Hi all, I am trying to convert a work coded by TensorFlow into PyTorch and it relates to GAN. In this code, I want to update the discriminator twice and generator multiple times. But there always an error that I cannot fix, which is " RuntimeError: one of the variables needed for gradient computation has been modified by an inplace operation".
I know that this is because we cannot compute gradients and update multiple times because we will change the weights, discriminator, or generator inplace, and cause the later gradient computation an error. However, this works can be done in TensorFlow, because they simply take out the gradients and do the update multiple times.
I really don’t know how to handle this problem, and I’ve been stuck in this for days. Could someone please help me with it. Many thanks.

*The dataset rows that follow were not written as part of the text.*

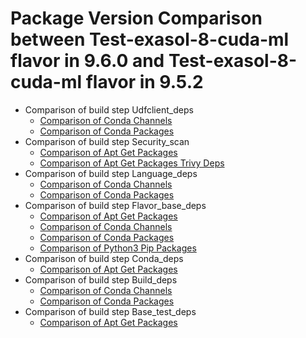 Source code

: # Package Version Comparison between Test-exasol-8-cuda-ml flavor in 9.6.0 and Test-exasol-8-cuda-ml flavor in 9.5.2

- Comparison of build step Udfclient_deps
  - [Comparison of Conda Channels](udfclient_deps/conda_channels_diff.md)
  - [Comparison of Conda Packages](udfclient_deps/conda_packages_diff.md)
- Comparison of build step Security_scan
  - [Comparison of Apt Get Packages](security_scan/apt_get_packages_diff.md)
  - [Comparison of Apt Get Packages Trivy Deps](security_scan/apt_get_packages_trivy_deps_diff.md)
- Comparison of build step Language_deps
  - [Comparison of Conda Channels](language_deps/conda_channels_diff.md)
  - [Comparison of Conda Packages](language_deps/conda_packages_diff.md)
- Comparison of build step Flavor_base_deps
  - [Comparison of Apt Get Packages](flavor_base_deps/apt_get_packages_diff.md)
  - [Comparison of Conda Channels](flavor_base_deps/conda_channels_diff.md)
  - [Comparison of Conda Packages](flavor_base_deps/conda_packages_diff.md)
  - [Comparison of Python3 Pip Packages](flavor_base_deps/python3_pip_packages_diff.md)
- Comparison of build step Conda_deps
  - [Comparison of Apt Get Packages](conda_deps/apt_get_packages_diff.md)
- Comparison of build step Build_deps
  - [Comparison of Conda Channels](build_deps/conda_channels_diff.md)
  - [Comparison of Conda Packages](build_deps/conda_packages_diff.md)
- Comparison of build step Base_test_deps
  - [Comparison of Apt Get Packages](base_test_deps/apt_get_packages_diff.md)

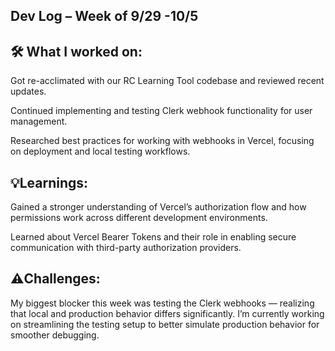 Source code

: Dev Log – Week of 9/29 -10/5
------------------------------------

🛠 What I worked on:
------------------------------
Got re-acclimated with our RC Learning Tool codebase and reviewed recent updates.

Continued implementing and testing Clerk webhook functionality for user management.

Researched best practices for working with webhooks in Vercel, focusing on deployment and local testing workflows.


💡Learnings:
-----------------------------
Gained a stronger understanding of Vercel’s authorization flow and how permissions work across different development environments.

Learned about Vercel Bearer Tokens and their role in enabling secure communication with third-party authorization providers.

⚠️Challenges:
--------------------------------
My biggest blocker this week was testing the Clerk webhooks — realizing that local and production behavior differs significantly. I’m currently working on streamlining the testing setup to better simulate production behavior for smoother debugging.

Below is my codes.
# ================================================================== #
# Get the real, noise #
# ================================================================== #
x_real, targets = images.cuda(), targets.cuda()
x_real = 2 * x_real - 1
x_noise = maximizer(x_real)
x_perturbed = x_real + epsilon[dataset] * x_noise
d_out_real = minimizer(x_real)
d_out_noise = minimizer(x_perturbed)
d_loss_real = criterion(d_out_real, targets)
d_loss_noise = criterion(d_out_noise, targets)

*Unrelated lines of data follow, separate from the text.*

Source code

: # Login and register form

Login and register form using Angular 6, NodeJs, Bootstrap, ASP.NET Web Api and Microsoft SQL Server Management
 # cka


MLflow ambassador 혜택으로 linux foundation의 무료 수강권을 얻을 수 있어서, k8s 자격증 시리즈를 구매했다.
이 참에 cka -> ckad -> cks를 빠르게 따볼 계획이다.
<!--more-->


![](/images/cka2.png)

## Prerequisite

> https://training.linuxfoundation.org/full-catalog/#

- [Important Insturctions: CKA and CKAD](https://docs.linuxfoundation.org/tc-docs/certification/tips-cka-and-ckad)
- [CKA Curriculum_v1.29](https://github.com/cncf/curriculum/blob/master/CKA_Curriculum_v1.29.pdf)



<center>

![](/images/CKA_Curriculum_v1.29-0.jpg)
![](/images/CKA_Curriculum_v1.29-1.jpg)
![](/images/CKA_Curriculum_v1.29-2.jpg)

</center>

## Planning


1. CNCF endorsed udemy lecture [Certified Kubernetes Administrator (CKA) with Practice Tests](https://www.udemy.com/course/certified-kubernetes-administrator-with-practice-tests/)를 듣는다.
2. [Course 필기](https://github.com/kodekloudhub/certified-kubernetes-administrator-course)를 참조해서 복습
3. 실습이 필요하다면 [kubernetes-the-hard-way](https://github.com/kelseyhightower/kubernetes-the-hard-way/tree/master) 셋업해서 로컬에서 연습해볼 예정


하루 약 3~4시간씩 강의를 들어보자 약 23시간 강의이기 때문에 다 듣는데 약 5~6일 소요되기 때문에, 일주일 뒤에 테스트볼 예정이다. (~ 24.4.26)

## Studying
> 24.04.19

d_loss = d_loss_real + d_loss_noise
g_loss = -1.0 * d_loss_noise
# update d_loss
reset_grad()
d_loss.backward(retain_graph=True)
min_optimizer1.step()
# ================================================================== #
# Train the generator #
# ================================================================== #
# 1st step
reset_grad()
g_loss.backward(retain_graph=True)
max_optimizer.step()
# 2nd step
x_noise2 = maximizer(x_real)
x_perturbed2 = x_real + epsilon[dataset] * x_noise2
d_out_noise2 = minimizer(x_perturbed2)
d_loss_noise2 = criterion(d_out_noise2, targets)
g_loss2 = -1.0 * d_loss_noise2
reset_grad()
g_loss2.backward(retain_graph=True)
max_optimizer.step()
# 3rd step
x_noise3 = maximizer(x_real)
x_perturbed3 = x_real + epsilon[dataset] * x_noise3
d_out_noise3 = minimizer(x_perturbed3)
d_loss_noise3 = criterion(d_out_noise3, targets)
g_loss3 = -1.0 * d_loss_noise3
reset_grad()
g_loss3.backward(retain_graph=True)
max_optimizer.step()
# 4th step
x_noise4 = maximizer(x_real)
x_perturbed4 = x_real + epsilon[dataset] * x_noise4
d_out_noise4 = minimizer(x_perturbed4)
d_loss_noise4 = criterion(d_out_noise4, targets)
g_loss4 = -1.0 * d_loss_noise4
reset_grad()
g_loss4.backward(retain_graph=True)
max_optimizer.step()
# 5th step
x_noise5 = maximizer(x_real)
x_perturbed5 = x_real + epsilon[dataset] * x_noise5
d_out_noise5 = minimizer(x_perturbed5)
d_loss_noise5 = criterion(d_out_noise5, targets)
g_loss5 = -1.0 * d_loss_noise5
reset_grad()
g_loss5.backward(retain_graph=True)
max_optimizer.step()
# 6th step: virtual step
x_noise6 = maximizer(x_real)
x_perturbed6 = x_real + epsilon[dataset] * x_noise6
d_out_noise6 = minimizer(x_perturbed6)
g_loss6 = -1.0 * criterion(d_out_noise6, targets)
d_loss_noise6 = criterion(d_out_noise6, targets)
reset_grad()
g_loss6.backward(retain_graph=True)
max_virtual_optimizer.step()
# ================================================================== #
# Train the discriminator #
# ================================================================== #
# compute noiseB
x_noiseB = maximizer(x_real)
x_perturbedB = x_real + epsilon[dataset] * x_noiseB
d_out_noiseB = minimizer(x_perturbedB)
d_loss_noiseB = criterion(d_out_noiseB, targets)
# combine: loss_real + loss_noise6 + loss_noiseB
d_loss_full = d_loss_real + g_loss6 + gamma * (g_loss6 - d_loss_noiseB) / g_step_size
reset_grad()
d_loss_full.backward(retain_graph=True)
min_optimizer1.step()
# restore para for G
minus_g_loss = -1.0 * g_loss6
reset_grad()
minus_g_loss.backward(retain_graph=True)
max_virtual_optimizer.step()